## SOURCE DATA
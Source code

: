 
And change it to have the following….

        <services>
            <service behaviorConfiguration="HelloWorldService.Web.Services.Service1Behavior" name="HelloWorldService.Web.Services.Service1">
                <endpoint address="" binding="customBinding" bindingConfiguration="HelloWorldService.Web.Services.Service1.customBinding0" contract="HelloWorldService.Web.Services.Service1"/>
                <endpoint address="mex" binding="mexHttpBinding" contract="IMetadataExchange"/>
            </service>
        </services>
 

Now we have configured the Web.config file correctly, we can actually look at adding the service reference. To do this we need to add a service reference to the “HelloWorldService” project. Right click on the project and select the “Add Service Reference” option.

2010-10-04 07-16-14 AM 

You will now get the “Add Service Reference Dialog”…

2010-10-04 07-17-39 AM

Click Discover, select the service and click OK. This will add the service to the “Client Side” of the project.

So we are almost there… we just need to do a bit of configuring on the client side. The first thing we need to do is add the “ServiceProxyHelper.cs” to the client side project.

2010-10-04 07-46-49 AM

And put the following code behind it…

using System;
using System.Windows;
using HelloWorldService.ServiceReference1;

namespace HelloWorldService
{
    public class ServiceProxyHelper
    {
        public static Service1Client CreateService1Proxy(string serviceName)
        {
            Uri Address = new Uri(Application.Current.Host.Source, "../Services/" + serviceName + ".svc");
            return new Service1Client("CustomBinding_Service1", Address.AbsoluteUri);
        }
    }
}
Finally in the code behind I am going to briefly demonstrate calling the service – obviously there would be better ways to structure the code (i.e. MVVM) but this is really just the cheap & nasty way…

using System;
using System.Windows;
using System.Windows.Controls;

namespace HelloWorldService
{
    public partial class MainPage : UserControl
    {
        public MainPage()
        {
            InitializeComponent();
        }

## WHAT IS BEING ASKED
Reproduce the entire listing above exactly, leaving nothing out.

## RESULT
Source code

: 
And change it to have the following….

        <services>
            <service behaviorConfiguration="HelloWorldService.Web.Services.Service1Behavior" name="HelloWorldService.Web.Services.Service1">
                <endpoint address="" binding="customBinding" bindingConfiguration="HelloWorldService.Web.Services.Service1.customBinding0" contract="HelloWorldService.Web.Services.Service1"/>
                <endpoint address="mex" binding="mexHttpBinding" contract="IMetadataExchange"/>
            </service>
        </services>
 

Now we have configured the Web.config file correctly, we can actually look at adding the service reference. To do this we need to add a service reference to the “HelloWorldService” project. Right click on the project and select the “Add Service Reference” option.

2010-10-04 07-16-14 AM 

You will now get the “Add Service Reference Dialog”…

2010-10-04 07-17-39 AM

Click Discover, select the service and click OK. This will add the service to the “Client Side” of the project.

So we are almost there… we just need to do a bit of configuring on the client side. The first thing we need to do is add the “ServiceProxyHelper.cs” to the client side project.

2010-10-04 07-46-49 AM

And put the following code behind it…

using System;
using System.Windows;
using HelloWorldService.ServiceReference1;

namespace HelloWorldService
{
    public class ServiceProxyHelper
    {
        public static Service1Client CreateService1Proxy(string serviceName)
        {
            Uri Address = new Uri(Application.Current.Host.Source, "../Services/" + serviceName + ".svc");
            return new Service1Client("CustomBinding_Service1", Address.AbsoluteUri);
        }
    }
}
Finally in the code behind I am going to briefly demonstrate calling the service – obviously there would be better ways to structure the code (i.e. MVVM) but this is really just the cheap & nasty way…

using System;
using System.Windows;
using System.Windows.Controls;

namespace HelloWorldService
{
    public partial class MainPage : UserControl
    {
        public MainPage()
        {
            InitializeComponent();
        }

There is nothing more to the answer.